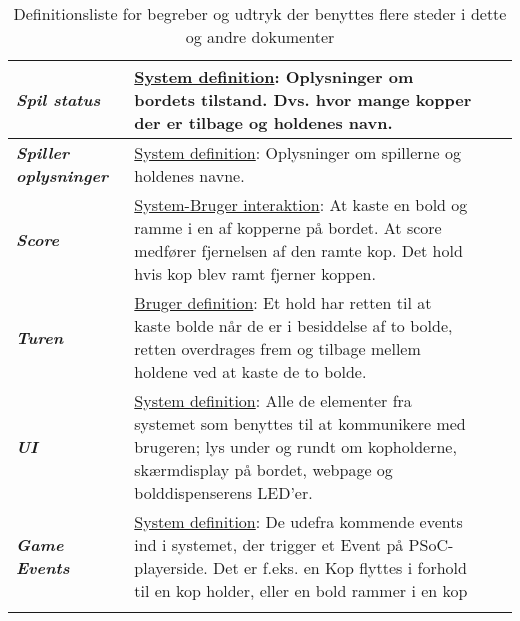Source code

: \documentclass[Kravspecifikation/Kravspec_Main.tex]{subfiles}
\begin{document}
\begin{longtable}{|>{\centering\arraybackslash}m{3cm}|>{\RaggedRight\arraybackslash}m{10cm}| p{} | p{}|}
        \hline
        \textit{\textbf{Spil status}} & \underline{System definition}:
        Oplysninger om bordets tilstand. Dvs. hvor mange kopper der er tilbage og holdenes navn. \\
        \hline
        \textit{\textbf{Spiller oplysninger}} & \underline{System definition}:
        Oplysninger om spillerne og holdenes navne. \\
        \hline
        \textit{\textbf{Score}} & \underline{System-Bruger interaktion}:
        At kaste en bold og ramme i en af kopperne på bordet. At score medfører fjernelsen af den ramte kop. Det hold hvis kop blev ramt fjerner koppen. \\
        \hline
        \textit{\textbf{Turen}} & \underline{Bruger definition}:
        Et hold har retten til at kaste bolde når de er i besiddelse af to bolde, retten overdrages frem og tilbage mellem holdene ved at kaste de to bolde. \\
        \hline
        
        \textit{\textbf{UI}} & \underline{System definition}:
        Alle de elementer fra systemet som benyttes til at kommunikere med brugeren; lys under og rundt om kopholderne, skærmdisplay på bordet, webpage og bolddispenserens LED'er.\\
        \hline
        
        \textit{\textbf{Game Events}} & \underline{System definition}:
        De udefra kommende events ind i systemet, der trigger et Event på PSoC-playerside. Det er f.eks. en Kop flyttes i forhold til en kop holder, eller en bold rammer i en kop\\
        \hline
    \caption{Definitionsliste for begreber og udtryk der benyttes flere steder i dette og andre dokumenter}
    \label{tab:def_liste}
    \end{longtable}
\end{document}
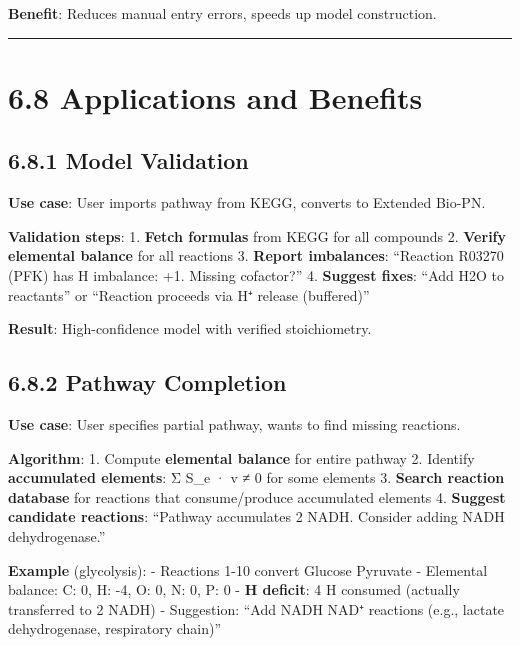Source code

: \textbf{Benefit}: Reduces manual entry errors, speeds up model
construction.

\begin{center}\rule{0.5\linewidth}{0.5pt}\end{center}

\hypertarget{applications-and-benefits}{%
\section{6.8 Applications and
Benefits}\label{applications-and-benefits}}

\hypertarget{model-validation}{%
\subsection{6.8.1 Model Validation}\label{model-validation}}

\textbf{Use case}: User imports pathway from KEGG, converts to Extended
Bio-PN.

\textbf{Validation steps}: 1. \textbf{Fetch formulas} from KEGG for all
compounds 2. \textbf{Verify elemental balance} for all reactions 3.
\textbf{Report imbalances}: ``Reaction R03270 (PFK) has H imbalance: +1.
Missing cofactor?'' 4. \textbf{Suggest fixes}: ``Add H2O to reactants''
or ``Reaction proceeds via H⁺ release (buffered)''

\textbf{Result}: High-confidence model with verified stoichiometry.

\hypertarget{pathway-completion}{%
\subsection{6.8.2 Pathway Completion}\label{pathway-completion}}

\textbf{Use case}: User specifies partial pathway, wants to find missing
reactions.

\textbf{Algorithm}: 1. Compute \textbf{elemental balance} for entire
pathway 2. Identify \textbf{accumulated elements}: Σ S\_e · v ≠ 0 for
some elements 3. \textbf{Search reaction database} for reactions that
consume/produce accumulated elements 4. \textbf{Suggest candidate
reactions}: ``Pathway accumulates 2 NADH. Consider adding NADH
dehydrogenase.''

\textbf{Example} (glycolysis): - Reactions 1-10 convert Glucose 
Pyruvate - Elemental balance: C: 0, H: -4, O: 0, N: 0, P: 0 - \textbf{H
deficit}: 4 H consumed (actually transferred to 2 NADH) - Suggestion:
``Add NADH \textrightarrow NAD⁺ reactions (e.g., lactate dehydrogenase, respiratory
chain)''

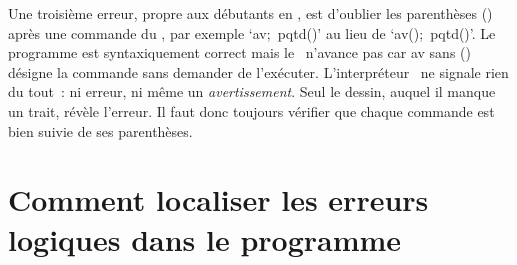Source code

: Une troisième erreur, propre aux débutants en \python, est d'oublier les parenthèses 
{\idt ()} après une commande du \robot, par exemple `{\idt av;\ pqtd()}' au lieu de 
`{\idt av();\ pqtd()}'. Le programme est syntaxiquement correct mais le \robot\ n'avance pas 
car {\idt av} sans {\idt ()} désigne la commande sans demander de l'exécuter. 
L'interpréteur \python\ ne signale rien du tout~: ni erreur, ni même 
un {\em avertissement}. 
Seul le dessin, auquel il manque un trait, révèle l'erreur. Il faut donc toujours 
vérifier que chaque commande est bien suivie de ses parenthèses.

\section{Comment localiser les erreurs logiques dans le programme} 

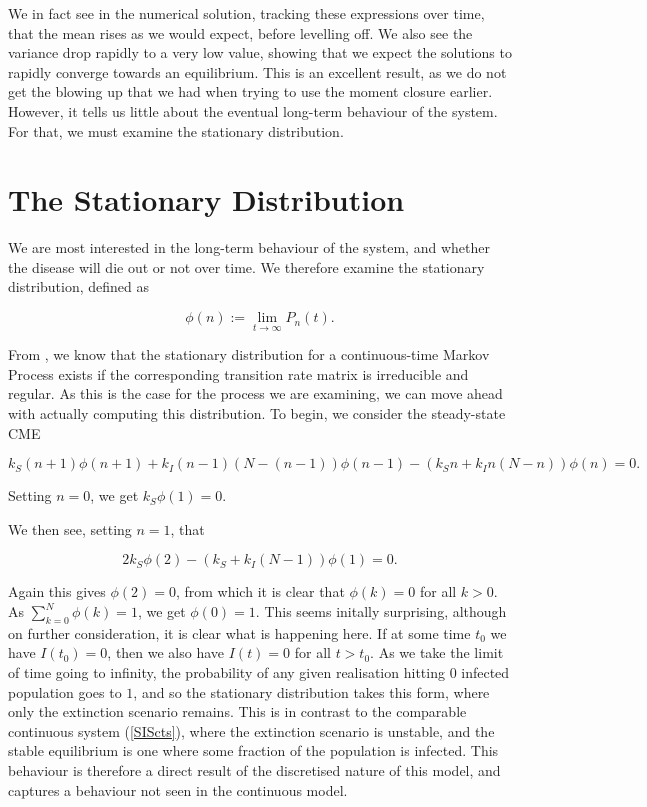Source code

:\documentclass[12pt,a4paper,openany,twoside]{book}
\begin{document}
We in fact see in the numerical solution, tracking these expressions over time, that the mean rises as we would expect, before levelling off. We also see the variance drop rapidly to a very low value, showing that we expect the solutions to rapidly converge towards an equilibrium. This is an excellent result, as we do not get the blowing up that we had when trying to use the moment closure earlier. However, it tells us little about the eventual long-term behaviour of the system. For that, we must examine the stationary distribution.

\section{The Stationary Distribution}

We are most interested in the long-term behaviour of the system, and whether the disease will die out or not over time. We therefore examine the stationary distribution, defined as

\begin{equation}
	\phi(n) := \lim_{t \rightarrow \infty} P_n(t).
\end{equation}

From \citet{pollettProblemEstablishingExistence1993}, we know that the stationary distribution for a continuous-time Markov Process exists if the corresponding transition rate matrix is irreducible and regular. As this is the case for the process we are examining, we can move ahead with actually computing this distribution.
To begin, we consider the steady-state CME

\begin{equation}
	k_S (n+1) \phi(n+1) + k_I (n-1) (N-(n-1)) \phi(n-1) - (k_S n + k_I n (N-n)) \phi(n) = 0.
\end{equation}

Setting $n=0$, we get $k_S \phi(1) = 0$.

We then see, setting $n=1$, that

\begin{equation}
	2 k_S \phi(2) - (k_S + k_I(N-1)) \phi(1) = 0.
\end{equation}

Again this gives $\phi(2) = 0$, from which it is clear that $\phi(k) = 0$ for all $k > 0$. As $\sum_{k=0}^N \phi(k) = 1$, we get $\phi(0) = 1$. This seems initally surprising, although on further consideration, it is clear what is happening here. If at some time $t_0$ we have $I(t_0) = 0$, then we also have $I(t) = 0$ for all $t > t_0$. As we take the limit of time going to infinity, the probability of any given realisation hitting $0$ infected population goes to $1$, and so the stationary distribution takes this form, where only the extinction scenario remains. This is in contrast to the comparable continuous system (\ref{SIScts}), where the extinction scenario is unstable, and the stable equilibrium is one where some fraction of the population is infected. This behaviour is therefore a direct result of the discretised nature of this model, and captures a behaviour not seen in the continuous model.
\end{document}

::::::::

◆ **EXERCISE INSTRUCTIONS**:
Repeat all the material exactly, but keep pictures out of the copy.

◆ **RESPONSE**:
Source code

: \documentclass[Kravspecifikation/Kravspec_Main.tex]{subfiles}
\begin{document}
\begin{longtable}{|>{\centering\arraybackslash}m{3cm}|>{\RaggedRight\arraybackslash}m{10cm}| p{} | p{}|}
        \hline
        \textit{\textbf{Spil status}} & \underline{System definition}:
        Oplysninger om bordets tilstand. Dvs. hvor mange kopper der er tilbage og holdenes navn. \\
        \hline
        \textit{\textbf{Spiller oplysninger}} & \underline{System definition}:
        Oplysninger om spillerne og holdenes navne. \\
        \hline
        \textit{\textbf{Score}} & \underline{System-Bruger interaktion}:
        At kaste en bold og ramme i en af kopperne på bordet. At score medfører fjernelsen af den ramte kop. Det hold hvis kop blev ramt fjerner koppen. \\
        \hline
        \textit{\textbf{Turen}} & \underline{Bruger definition}:
        Et hold har retten til at kaste bolde når de er i besiddelse af to bolde, retten overdrages frem og tilbage mellem holdene ved at kaste de to bolde. \\
        \hline
        
        \textit{\textbf{UI}} & \underline{System definition}:
        Alle de elementer fra systemet som benyttes til at kommunikere med brugeren; lys under og rundt om kopholderne, skærmdisplay på bordet, webpage og bolddispenserens LED'er.\\
        \hline
        
        \textit{\textbf{Game Events}} & \underline{System definition}:
        De udefra kommende events ind i systemet, der trigger et Event på PSoC-playerside. Det er f.eks. en Kop flyttes i forhold til en kop holder, eller en bold rammer i en kop\\
        \hline
    \caption{Definitionsliste for begreber og udtryk der benyttes flere steder i dette og andre dokumenter}
    \label{tab:def_liste}
    \end{longtable}
\end{document}
Source code

: \textbf{Benefit}: Reduces manual entry errors, speeds up model
construction.

\begin{center}\rule{0.5\linewidth}{0.5pt}\end{center}

\hypertarget{applications-and-benefits}{%
\section{6.8 Applications and
Benefits}\label{applications-and-benefits}}

\hypertarget{model-validation}{%
\subsection{6.8.1 Model Validation}\label{model-validation}}

\textbf{Use case}: User imports pathway from KEGG, converts to Extended
Bio-PN.

\textbf{Validation steps}: 1. \textbf{Fetch formulas} from KEGG for all
compounds 2. \textbf{Verify elemental balance} for all reactions 3.
\textbf{Report imbalances}: ``Reaction R03270 (PFK) has H imbalance: +1.
Missing cofactor?'' 4. \textbf{Suggest fixes}: ``Add H2O to reactants''
or ``Reaction proceeds via H⁺ release (buffered)''

\textbf{Result}: High-confidence model with verified stoichiometry.

\hypertarget{pathway-completion}{%
\subsection{6.8.2 Pathway Completion}\label{pathway-completion}}

\textbf{Use case}: User specifies partial pathway, wants to find missing
reactions.

\textbf{Algorithm}: 1. Compute \textbf{elemental balance} for entire
pathway 2. Identify \textbf{accumulated elements}: Σ S\_e · v ≠ 0 for
some elements 3. \textbf{Search reaction database} for reactions that
consume/produce accumulated elements 4. \textbf{Suggest candidate
reactions}: ``Pathway accumulates 2 NADH. Consider adding NADH
dehydrogenase.''

\textbf{Example} (glycolysis): - Reactions 1-10 convert Glucose 
Pyruvate - Elemental balance: C: 0, H: -4, O: 0, N: 0, P: 0 - \textbf{H
deficit}: 4 H consumed (actually transferred to 2 NADH) - Suggestion:
``Add NADH \textrightarrow NAD⁺ reactions (e.g., lactate dehydrogenase, respiratory
chain)''

Source code

: Une troisième erreur, propre aux débutants en \python, est d'oublier les parenthèses 
{\idt ()} après une commande du \robot, par exemple `{\idt av;\ pqtd()}' au lieu de 
`{\idt av();\ pqtd()}'. Le programme est syntaxiquement correct mais le \robot\ n'avance pas 
car {\idt av} sans {\idt ()} désigne la commande sans demander de l'exécuter. 
L'interpréteur \python\ ne signale rien du tout~: ni erreur, ni même 
un {\em avertissement}. 
Seul le dessin, auquel il manque un trait, révèle l'erreur. Il faut donc toujours 
vérifier que chaque commande est bien suivie de ses parenthèses.

\section{Comment localiser les erreurs logiques dans le programme} 

Source code

:\documentclass[12pt,a4paper,openany,twoside]{book}
\begin{document}
We in fact see in the numerical solution, tracking these expressions over time, that the mean rises as we would expect, before levelling off. We also see the variance drop rapidly to a very low value, showing that we expect the solutions to rapidly converge towards an equilibrium. This is an excellent result, as we do not get the blowing up that we had when trying to use the moment closure earlier. However, it tells us little about the eventual long-term behaviour of the system. For that, we must examine the stationary distribution.

\section{The Stationary Distribution}

We are most interested in the long-term behaviour of the system, and whether the disease will die out or not over time. We therefore examine the stationary distribution, defined as

\begin{equation}
	\phi(n) := \lim_{t \rightarrow \infty} P_n(t).
\end{equation}

From \citet{pollettProblemEstablishingExistence1993}, we know that the stationary distribution for a continuous-time Markov Process exists if the corresponding transition rate matrix is irreducible and regular. As this is the case for the process we are examining, we can move ahead with actually computing this distribution.
To begin, we consider the steady-state CME

\begin{equation}
	k_S (n+1) \phi(n+1) + k_I (n-1) (N-(n-1)) \phi(n-1) - (k_S n + k_I n (N-n)) \phi(n) = 0.
\end{equation}

Setting $n=0$, we get $k_S \phi(1) = 0$.

We then see, setting $n=1$, that

\begin{equation}
	2 k_S \phi(2) - (k_S + k_I(N-1)) \phi(1) = 0.
\end{equation}

Again this gives $\phi(2) = 0$, from which it is clear that $\phi(k) = 0$ for all $k > 0$. As $\sum_{k=0}^N \phi(k) = 1$, we get $\phi(0) = 1$. This seems initally surprising, although on further consideration, it is clear what is happening here. If at some time $t_0$ we have $I(t_0) = 0$, then we also have $I(t) = 0$ for all $t > t_0$. As we take the limit of time going to infinity, the probability of any given realisation hitting $0$ infected population goes to $1$, and so the stationary distribution takes this form, where only the extinction scenario remains. This is in contrast to the comparable continuous system (\ref{SIScts}), where the extinction scenario is unstable, and the stable equilibrium is one where some fraction of the population is infected. This behaviour is therefore a direct result of the discretised nature of this model, and captures a behaviour not seen in the continuous model.
\end{document}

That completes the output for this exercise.